For those of you operating out of Japan... just, WOW.

No words.


----------



## Totentanz (May 22, 2015)

I have to ask: what exactly were you searching for when that came up?


----------



## RackMaster (May 22, 2015)

Crazy dirty Japanese!  I like it...


----------



## AWP (May 22, 2015)

I'm turning off the Internet. Like, at the source. Nicely done to all involved.


----------



## poison (May 22, 2015)

Haha, wow. Nothing phases them.


----------



## amlove21 (May 22, 2015)

Freefalling said:


> I'm turning off the Internet. Like, at the source. Nicely done to all involved.

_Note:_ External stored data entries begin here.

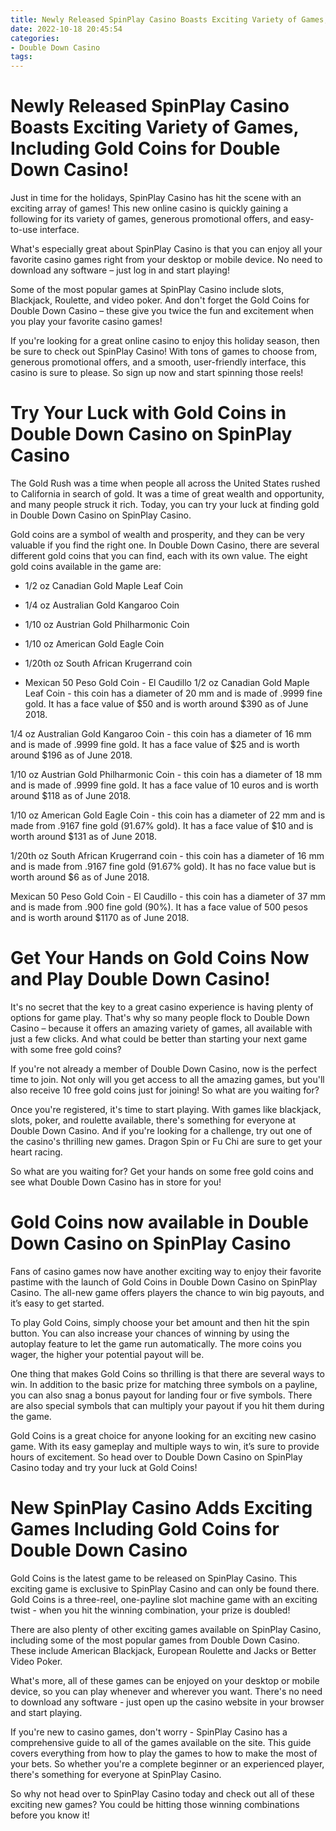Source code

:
 ```yaml
---
title: Newly Released SpinPlay Casino Boasts Exciting Variety of Games, Including Gold Coins for Double Down Casino!
date: 2022-10-18 20:45:54
categories:
- Double Down Casino
tags:
---
```



#  Newly Released SpinPlay Casino Boasts Exciting Variety of Games, Including Gold Coins for Double Down Casino!

Just in time for the holidays, SpinPlay Casino has hit the scene with an exciting array of games! This new online casino is quickly gaining a following for its variety of games, generous promotional offers, and easy-to-use interface.

What's especially great about SpinPlay Casino is that you can enjoy all your favorite casino games right from your desktop or mobile device. No need to download any software – just log in and start playing!

Some of the most popular games at SpinPlay Casino include slots, Blackjack, Roulette, and video poker. And don't forget the Gold Coins for Double Down Casino – these give you twice the fun and excitement when you play your favorite casino games!

If you're looking for a great online casino to enjoy this holiday season, then be sure to check out SpinPlay Casino! With tons of games to choose from, generous promotional offers, and a smooth, user-friendly interface, this casino is sure to please. So sign up now and start spinning those reels!

#  Try Your Luck with Gold Coins in Double Down Casino on SpinPlay Casino

The Gold Rush was a time when people all across the United States rushed to California in search of gold. It was a time of great wealth and opportunity, and many people struck it rich. Today, you can try your luck at finding gold in Double Down Casino on SpinPlay Casino.

Gold coins are a symbol of wealth and prosperity, and they can be very valuable if you find the right one. In Double Down Casino, there are several different gold coins that you can find, each with its own value. The eight gold coins available in the game are:

* 1/2 oz Canadian Gold Maple Leaf Coin

* 1/4 oz Australian Gold Kangaroo Coin

* 1/10 oz Austrian Gold Philharmonic Coin

* 1/10 oz American Gold Eagle Coin

* 1/20th oz South African Krugerrand coin

* Mexican 50 Peso Gold Coin - El Caudillo
1/2 oz Canadian Gold Maple Leaf Coin - this coin has a diameter of 20 mm and is made of .9999 fine gold. It has a face value of $50 and is worth around $390 as of June 2018. 

1/4 oz Australian Gold Kangaroo Coin - this coin has a diameter of 16 mm and is made of .9999 fine gold. It has a face value of $25 and is worth around $196 as of June 2018. 

1/10 oz Austrian Gold Philharmonic Coin - this coin has a diameter of 18 mm and is made of .9999 fine gold. It has a face value of 10 euros and is worth around $118 as of June 2018. 

1/10 oz American Gold Eagle Coin - this coin has a diameter of 22 mm and is made from .9167 fine gold (91.67% gold). It has a face value of $10 and is worth around $131 as of June 2018. 

1/20th oz South African Krugerrand coin - this coin has a diameter of 16 mm and is made from .9167 fine gold (91.67% gold). It has no face value but is worth around $6 as of June 2018. 

Mexican 50 Peso Gold Coin - El Caudillo - this coin has a diameter of 37 mm and is made from .900 fine gold (90%). It has a face value of 500 pesos and is worth around $1170 as of June 2018.

#  Get Your Hands on Gold Coins Now and Play Double Down Casino!

It's no secret that the key to a great casino experience is having plenty of options for game play. That's why so many people flock to Double Down Casino – because it offers an amazing variety of games, all available with just a few clicks. And what could be better than starting your next game with some free gold coins?

If you're not already a member of Double Down Casino, now is the perfect time to join. Not only will you get access to all the amazing games, but you'll also receive 10 free gold coins just for joining! So what are you waiting for?

Once you're registered, it's time to start playing. With games like blackjack, slots, poker, and roulette available, there's something for everyone at Double Down Casino. And if you're looking for a challenge, try out one of the casino's thrilling new games. Dragon Spin or Fu Chi are sure to get your heart racing.

So what are you waiting for? Get your hands on some free gold coins and see what Double Down Casino has in store for you!

#  Gold Coins now available in Double Down Casino on SpinPlay Casino

Fans of casino games now have another exciting way to enjoy their favorite pastime with the launch of Gold Coins in Double Down Casino on SpinPlay Casino. The all-new game offers players the chance to win big payouts, and it’s easy to get started.

To play Gold Coins, simply choose your bet amount and then hit the spin button. You can also increase your chances of winning by using the autoplay feature to let the game run automatically. The more coins you wager, the higher your potential payout will be.

One thing that makes Gold Coins so thrilling is that there are several ways to win. In addition to the basic prize for matching three symbols on a payline, you can also snag a bonus payout for landing four or five symbols. There are also special symbols that can multiply your payout if you hit them during the game.

Gold Coins is a great choice for anyone looking for an exciting new casino game. With its easy gameplay and multiple ways to win, it’s sure to provide hours of excitement. So head over to Double Down Casino on SpinPlay Casino today and try your luck at Gold Coins!

#  New SpinPlay Casino Adds Exciting Games Including Gold Coins for Double Down Casino

Gold Coins is the latest game to be released on SpinPlay Casino. This exciting game is exclusive to SpinPlay Casino and can only be found there. Gold Coins is a three-reel, one-payline slot machine game with an exciting twist - when you hit the winning combination, your prize is doubled!

There are also plenty of other exciting games available on SpinPlay Casino, including some of the most popular games from Double Down Casino. These include American Blackjack, European Roulette and Jacks or Better Video Poker.

What's more, all of these games can be enjoyed on your desktop or mobile device, so you can play whenever and wherever you want. There's no need to download any software - just open up the casino website in your browser and start playing.

If you're new to casino games, don't worry - SpinPlay Casino has a comprehensive guide to all of the games available on the site. This guide covers everything from how to play the games to how to make the most of your bets. So whether you're a complete beginner or an experienced player, there's something for everyone at SpinPlay Casino.

So why not head over to SpinPlay Casino today and check out all of these exciting new games? You could be hitting those winning combinations before you know it!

Maybe if we hard reset and restart the internet the weird will go away...

Nope, cause Japan.


----------



## x SF med (May 22, 2015)

amlove21 said:


> Maybe if we hard reset and restart the internet the weird will go away...
> 
> Nope, cause Japan.



If we hard booted the internet, we'd still have ShadowSpear, right?:wall:


----------



## Raptor (May 22, 2015)

Only in Japan...


----------



## LogCinco (May 22, 2015)

Oh, uh, um... nothing in particular.  I know, totally weird, right?!  (quietly deleting search history)


----------